What about the other species of salmon in the river — spring and summer Chinook, coho, and sockeye? How did they do, and for several, how are they still doing this year?
Here’s a quick review of those Bonneville 2013 counts through September 24, with data from the Columbia River Data Access in Real Time (DART) website maintained by the University of Washington:
- Spring Chinook: 83,299, just 59 percent of the average over the last 10 years, 2003-2013 (run completed May 31)
- Summer Chinook: 93,097, 105 percent of the 10-year average (run completed July 31)
- Coho: 26,277, just 36 percent of the year-to-date 10-year average, but that run continues into the fall so the number will grow
- Sockeye: 185,505, 104 percent of the year-to-date 10-year average (run continues)
Steelhead, which also are continuing to arrive, were at 219,356 through yesterday, a so-far disappointing 64 percent of the year-to-date 10-year average.

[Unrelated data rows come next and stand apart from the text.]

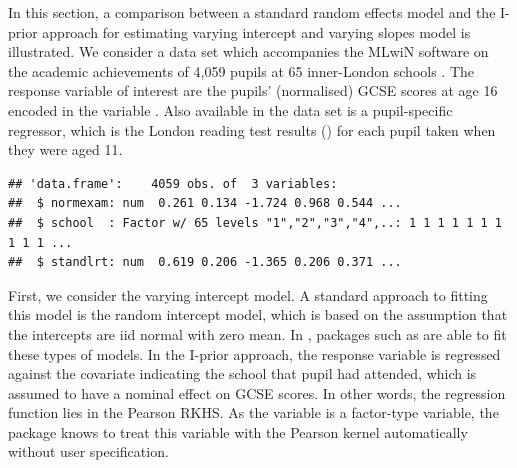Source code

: %
%



In this section, a comparison between a standard random effects model and the I-prior approach for estimating varying intercept and varying slopes model is illustrated. We consider a data set which accompanies the MLwiN software on the academic achievements of 4,059 pupils at 65 inner-London schools \citep{rasbash2012user, R2MLwiN}. The response variable of interest are the pupils' (normalised) GCSE scores at age 16 encoded in the variable . Also available in the data set is a pupil-specific regressor, which is the London reading test results () for each pupil taken when they were aged 11.

\begin{knitrout}
\color{fgcolor}\begin{kframe}
\begin{alltt}
  \hlstd{=} \hlstd{)}
\hlstd{(tutorial[,} \hlstd{(}\hlstd{,} \hlstd{,} \hlstd{)])}
\end{alltt}
\begin{verbatim}
## 'data.frame':	4059 obs. of  3 variables:
##  $ normexam: num  0.261 0.134 -1.724 0.968 0.544 ...
##  $ school  : Factor w/ 65 levels "1","2","3","4",..: 1 1 1 1 1 1 1 1 1 1 ...
##  $ standlrt: num  0.619 0.206 -1.365 0.206 0.371 ...
\end{verbatim}
\end{kframe}
\end{knitrout}



First, we consider the varying intercept model. A standard approach to fitting this model is the random intercept model, which is based on the assumption that the intercepts are iid normal with zero mean. In , packages such as  are able to fit these types of models. In the I-prior approach, the response variable  is regressed against the covariate  indicating the school that pupil had attended, which is assumed to have a nominal effect on GCSE scores. In other words, the regression function lies in the Pearson RKHS. As the variable  is a factor-type variable, the  package knows to treat this variable with the Pearson kernel automatically without user specification.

So it’s not been a bad year overall for salmon and steelhead, with some notable exceptions. Many factors contribute to salmon survival, including high spring river flows when the fish migrate to the ocean as juveniles, spill of juvenile fish over dams, good ocean conditions, ongoing projects to improve fish passage at dams and the habitat where fish spawn, and improved survival of fish produced in hatcheries.
But why some runs flourish in the same year others don’t remains largely a mystery. The best guess is that it has something to do with conditions in the ocean and the conditions the fish experienced both in their spawning and rearing habitat and in the rivers when they migrated to the ocean.